東京大学(東大)は8月15日、レアアース元素Ceをベースとした超伝導体CeCu2Si2において、長年信じられてきた磁気的なゆらぎに基づく超伝導の機構では説明できない超伝導状態が実現していることを、実験的に明らかにしたと発表した。

同成果は、東京大学大学院新領域創成科学研究科の竹中崇了 大学院生、水上雄太 助教、芝内孝禎 教授らのグループはらの研究グループ、京都大学、英ブリストル大学、仏エコール・ポリテクニーク、独マックスプランク研究所との共同によるもの。詳細は米国の学術誌「Physical Review Letters」に掲載された。

物質を低温まで冷却することで発生する超伝導状態に対して、これに当てはまらない非従来型超伝導状態がある。この発現機構は解明されておらず、より室温に近い転移温度をもつ銅酸化物超伝導体や鉄系超伝導体などの高温超伝導体も存在することから、現代の固体物理学における最重要課題の1つとなっている。

CeCu2Si2は銅酸化物超伝導体や鉄系超伝導体と多くの共通点を示すことから超伝導研究の鍵となる物質と考えられており、組成を変化させた際に磁気秩序相を生ずることから、磁気的なゆらぎを媒介とした超伝導機構が提唱されていた。

超伝導の発現機構を解明するうえで手がかりとなる電子状態の対称性についての研究がCeCu2Si2の発見以降行われており、一般的な見解とは異なる、s波型の対称性であることが明らかにされた。また、一定の条件下では、s波型の中でも、異なる電子集団の間で超伝導ギャップの符号が反転する「s±型」と反転しない「s++型」がある。「s±型」は磁気的なゆらぎに基づく超伝導電子対の形成メカニズムと矛盾しないため、CeCu2Si2の超伝導発現機構に理論的な制約を与えるためには、このs波型のなかでの分類が必要になる。

s波型の対称性のうち、複数の電子軌道が寄与する場合に考えられる「s++型」と「s++型」の電子状態を電子の運動量空間に表したもの(出所:東京大学Webサイト)

今回の研究では、異なる電子集団の間での超伝導ギャップの符号反転の有無を実験的に決定するために、超伝導体に導入した不純物が超伝導電子に与える影響に着目。純良なCeCu2Si2単結晶に電子線を照射することによって試料の内部に磁性を持たない均一な格子欠陥(不純物)を導入したうえで、磁場侵入長の温度依存性を約30mKの極低温まで測定し、同一の試料に対して繰り返し電子線照射を行うことで、試料依存性を排除した上で不純物の効果を系統的に調べた。
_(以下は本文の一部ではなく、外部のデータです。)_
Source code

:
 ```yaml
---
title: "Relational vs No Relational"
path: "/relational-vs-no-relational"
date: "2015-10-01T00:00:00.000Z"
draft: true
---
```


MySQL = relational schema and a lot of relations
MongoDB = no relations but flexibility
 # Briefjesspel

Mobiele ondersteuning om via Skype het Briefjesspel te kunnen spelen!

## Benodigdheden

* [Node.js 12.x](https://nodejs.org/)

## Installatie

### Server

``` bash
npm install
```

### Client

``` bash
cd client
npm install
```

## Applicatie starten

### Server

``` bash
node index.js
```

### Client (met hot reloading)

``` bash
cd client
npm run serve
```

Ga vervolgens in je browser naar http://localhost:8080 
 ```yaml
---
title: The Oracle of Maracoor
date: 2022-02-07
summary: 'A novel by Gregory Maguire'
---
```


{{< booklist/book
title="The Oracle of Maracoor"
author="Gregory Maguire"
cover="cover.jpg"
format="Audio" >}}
その結果、照射量を増やしても、超伝導電子の壊れやすさは不純物にほとんど影響を受けないことが明らかになったいう。超伝導ギャップに符号反転を有するd波型やs±型の超伝導体で、同様に不純物の影響を調べた先行研究と比較すると、符号反転を有するケースでは、理論的に予測される結果と一致するが、CeCu2Si2では、全く異なる電子状態であること、すなわち「s++型」であることを明らかになったとしている。これは、このような今まで考慮されていなかった新奇な超伝導機構が深く関与していることを強く示唆するものだという。

今回の成果について研究グループでは、長年に渡り議論が続いていたCeCu2Si2の超伝導発現機構に証拠を与える発見とし、また、磁気秩序相の近傍では磁気的なゆらぎを媒介とした超伝導が出現する、という定説に再考を促す結果であり、強相関電子系における超伝導発現機構を理解する上で重要な手掛かりとなることが期待されるとコメントしている。